On Second Numerical Variables:

Let’s calculate correlation coefficients of different columns of second pair.

# Calculate the correlation between Cholesterol and Heart.Rate
cor(HAB$Cholesterol, HAB$Heart.Rate)
## [1] -0.1255535
# Calculate the correlation between Cholesterol and RatioofCholesbyHR
cor(HAB$Cholesterol, HAB$RatioofCholesbyHR)
## [1] 0.7588446
# Calculate the correlation between Heart.Rate and RatioofCholesbyHR
cor(HAB$Heart.Rate, HAB$RatioofCholesbyHR)
## [1] -0.6809854

Correlation between Cholesterol and Heart Rate:

We can see that there is a weak negative correlation between Cholesterol and Heart Rate. Usually, higher cholesterol increases the heart rate due to arteries blockage. However, this contradictory correlation is due to heart rate and cholesterol being impacted by numbers of other factors presented in the dataset. Or, the data could simply be an outlier.

Correlation between Cholesterol and Ratio of Cholesterol by Heart Rate:

We can see that there is a strong positive correlation between Cholesterol and ratio of itself by heart rate. This is very true because Cholesterol is directly related to the ratio.

Correlation between Heart Rate and Ratio of Cholesterol by Heart Rate:

We can see that there is a strong negative correlation between heart rate and ratio of cholesterol by heart rate. This is very true because heart rate is inversely related to the ratio.

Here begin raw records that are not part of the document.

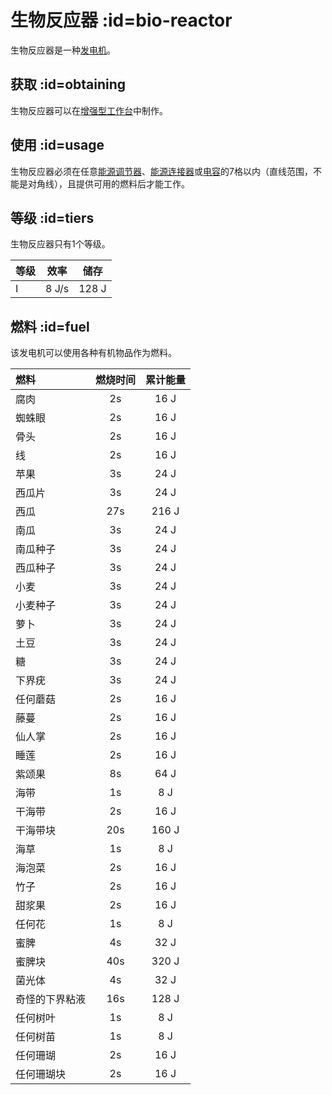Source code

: # 生物反应器 :id=bio-reactor

生物反应器是一种[发电机](/Electric-Machines#energy-generation)。  

## 获取 :id=obtaining

生物反应器可以在[增强型工作台](/Enhanced-Crafting-Table)中制作。

## 使用 :id=usage

生物反应器必须在任意[能源调节器](/Energy-Regulator)、[能源连接器](/Energy-Connector)或[电容](/Energy-Capacitors)的7格以内（直线范围，不能是对角线），且提供可用的燃料后才能工作。

## 等级 :id=tiers

生物反应器只有1个等级。

| 等级 | 效率 | 储存 |
| ---- | ------ | ------ |
| I    | 8 J/s  | 128 J  |

## 燃料 :id=fuel

该发电机可以使用各种有机物品作为燃料。

| 燃料               | 燃烧时间 | 累计能量 |
| :----------------- | :----------: | :---: |
| 腐肉       | 2s           | 16 J  |
| 蜘蛛眼         | 2s           | 16 J  |
| 骨头               | 2s           | 16 J  |
| 线             | 2s           | 16 J  |
| 苹果              | 3s           | 24 J  |
| 西瓜片        | 3s           | 24 J  |
| 西瓜              | 27s          | 216 J |
| 南瓜            | 3s           | 24 J  |
| 南瓜种子      | 3s           | 24 J  |
| 西瓜种子        | 3s           | 24 J  |
| 小麦              | 3s           | 24 J  |
| 小麦种子       | 3s           | 24 J  |
| 萝卜             | 3s           | 24 J  |
| 土豆             | 3s           | 24 J  |
| 糖         | 3s           | 24 J  |
| 下界疣       | 3s           | 24 J  |
| 任何蘑菇    | 2s           | 16 J  |
| 藤蔓              | 2s           | 16 J  |
| 仙人掌             | 2s           | 16 J  |
| 睡莲           | 2s           | 16 J  |
| 紫颂果       | 8s           | 64 J  |
| 海带               | 1s           | 8 J   |
| 干海带         | 2s           | 16 J  |
| 干海带块   | 20s          | 160 J |
| 海草           | 1s           | 8 J   |
| 海泡菜         | 2s           | 16 J  |
| 竹子             | 2s           | 16 J  |
| 甜浆果      | 2s           | 16 J  |
| 任何花        | 1s           | 8 J   |
| 蜜脾          | 4s           | 32 J  |
| 蜜脾块    | 40s          | 320 J |
| 菌光体        | 4s           | 32 J  |
| 奇怪的下界粘液 | 16s          | 128 J |
| 任何树叶        | 1s           | 8 J   |
| 任何树苗       | 1s           | 8 J   |
| 任何珊瑚         | 2s           | 16 J  |
| 任何珊瑚块   | 2s           | 16 J  |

Correlation Sense with Second Visualization:

The correlation of cholesterol with ratio of cholesterol by heart rate also matches with the second visualization. We can see there is a strong positive correlation present in the second visualization. The second visualization gives additional information about how well the data are distributed in the dataset including any outliers.

Confidence Intervals:

First Response Variable:

Let’s see the confidence interval (C.I.) of 95% by executing the below code on the response variable namely Cholesterol.

t.test(HAB$Cholesterol)
## 
##  One Sample t-test
## 
## data:  HAB$Cholesterol
## t = 51.116, df = 249, p-value < 2.2e-16
## alternative hypothesis: true mean is not equal to 0
## 95 percent confidence interval:
##  245.5015 265.1785
## sample estimates:
## mean of x 
##    255.34

From above information of one sample t-test on Cholesterol variable, we can get 95% Confidence Interval ranging from 245.5015 to 265.1785. This means, the mean of a true population for cholesterol level lies between the range of 245.5015 to 265.1785, with 95% confidence. This range is far away from zero, which also confirms that the mean of true population for cholesterol level does not belong to zero.

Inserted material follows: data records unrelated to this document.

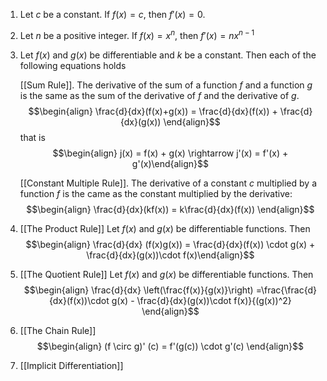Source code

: 1) Let $c$ be a constant. If $f(x) = c$, then $f'(x)=0$.
2) Let $n$ be a positive integer. If $f(x) = x^n$, then $f'(x) = nx^{n-1}$
3) Let $f(x)$ and $g(x)$ be differentiable and $k$ be a constant. Then each of the following equations holds

	[[Sum Rule]]. The derivative of the sum of a function $f$ and a function $g$ is the same as the sum of the derivative of $f$ and the derivative of $g$.
	$$\begin{align} \frac{d}{dx}(f(x)+g(x)) = \frac{d}{dx}(f(x)) + \frac{d}{dx}(g(x)) \end{align}$$
	that is $$\begin{align} j(x) = f(x) + g(x) \rightarrow j'(x) = f'(x) + g'(x)\end{align}$$
	
	[[Constant Multiple Rule]]. The derivative of a constant $c$ multiplied by a function $f$ is the came as the constant multiplied by the derivative:
	$$\begin{align} \frac{d}{dx}(kf(x)) = k\frac{d}{dx}(f(x)) \end{align}$$
4) [[The Product Rule]] Let $f(x)$ and $g(x)$ be differentiable functions. Then $$\begin{align} \frac{d}{dx} (f(x)g(x)) = \frac{d}{dx}(f(x)) \cdot g(x) + \frac{d}{dx}(g(x))\cdot f(x)\end{align}$$
5) [[The Quotient Rule]] Let $f(x)$ and $g(x)$ be differentiable functions. Then $$\begin{align} \frac{d}{dx} \left(\frac{f(x)}{g(x)}\right) =\frac{\frac{d}{dx}(f(x))\cdot g(x) - \frac{d}{dx}(g(x))\cdot f(x)}{(g(x))^2} \end{align}$$
6) [[The Chain Rule]] $$\begin{align} (f \circ g)' (c) = f'(g(c)) \cdot g'(c) \end{align}$$
7) [[Implicit Differentiation]] 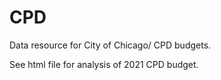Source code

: # CPD

Data resource for City of Chicago/ CPD budgets.

See html file for analysis of 2021 CPD budget.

This dataframe also give us the sample mean of 255.34 which is slightly higher cholesterol level for general population. As we know, cholesterol is impacted by various other factors hence, this t-test opens door to further research on impacting factors of Cholesterol.

Second Response Variable:

Let’s see the confidence interval (C.I.) of 95% by executing the below code on the response variable namely Ratio of Cholesterol by Heart Rate.

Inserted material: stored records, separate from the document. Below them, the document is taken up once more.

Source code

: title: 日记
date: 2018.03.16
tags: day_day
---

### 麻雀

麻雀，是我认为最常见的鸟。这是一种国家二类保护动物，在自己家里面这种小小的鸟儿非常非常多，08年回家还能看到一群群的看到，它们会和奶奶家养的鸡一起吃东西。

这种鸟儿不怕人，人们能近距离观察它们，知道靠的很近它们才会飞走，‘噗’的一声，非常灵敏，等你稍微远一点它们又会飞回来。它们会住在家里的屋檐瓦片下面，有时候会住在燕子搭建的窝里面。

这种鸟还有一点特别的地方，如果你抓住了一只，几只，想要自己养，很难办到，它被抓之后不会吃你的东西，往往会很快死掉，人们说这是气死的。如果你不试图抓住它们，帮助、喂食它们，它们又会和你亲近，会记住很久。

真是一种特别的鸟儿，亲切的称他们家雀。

t.test(HAB$RatioofCholesbyHR)
## 
##  One Sample t-test
## 
## data:  HAB$RatioofCholesbyHR
## t = 33.934, df = 249, p-value < 2.2e-16
## alternative hypothesis: true mean is not equal to 0
## 95 percent confidence interval:
##  3.413702 3.834385
## sample estimates:
## mean of x 
##  3.624043

From above information of one sample t-test on Ratio of Cholesterol by Heart Rate variable, we can get 95% Confidence Interval ranging from 3.413702 to 3.834385. This means, the mean of a true population for Ratio of Cholesterol by Heart Rate lies between the range of 3.413702 to 3.834385, with 95% confidence. This range is also far away from zero, which also confirms that the mean of true population for the ratio does not belong to zero.

For general population, the sample mean of 3.62 is slighty higher ratio. Since the value itself is composed from cholesterol and heart rate, a closer investigation on cholesterol and heart rate should be done before making any firm conclusions about the risk of heart attack on each patients.